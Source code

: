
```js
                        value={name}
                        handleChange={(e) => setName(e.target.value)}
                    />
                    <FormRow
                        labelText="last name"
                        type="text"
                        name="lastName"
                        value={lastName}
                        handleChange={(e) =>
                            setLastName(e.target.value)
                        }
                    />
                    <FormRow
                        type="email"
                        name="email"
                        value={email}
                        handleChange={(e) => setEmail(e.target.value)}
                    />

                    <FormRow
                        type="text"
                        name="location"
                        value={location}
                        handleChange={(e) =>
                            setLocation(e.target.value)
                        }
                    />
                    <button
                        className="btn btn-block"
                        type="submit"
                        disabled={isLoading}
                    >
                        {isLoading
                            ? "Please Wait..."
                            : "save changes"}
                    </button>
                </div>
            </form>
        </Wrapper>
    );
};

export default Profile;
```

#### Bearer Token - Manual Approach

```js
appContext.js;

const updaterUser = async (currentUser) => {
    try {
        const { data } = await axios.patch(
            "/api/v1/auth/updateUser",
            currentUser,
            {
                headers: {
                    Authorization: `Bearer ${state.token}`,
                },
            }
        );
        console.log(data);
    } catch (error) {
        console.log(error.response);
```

————————

> PROBLEM:
Copy each line in the data that holds the word "target".

> PROBLEM SOLUTION:
                        handleChange={(e) => setName(e.target.value)}
                            setLastName(e.target.value)
                        handleChange={(e) => setEmail(e.target.value)}
                            setLocation(e.target.value)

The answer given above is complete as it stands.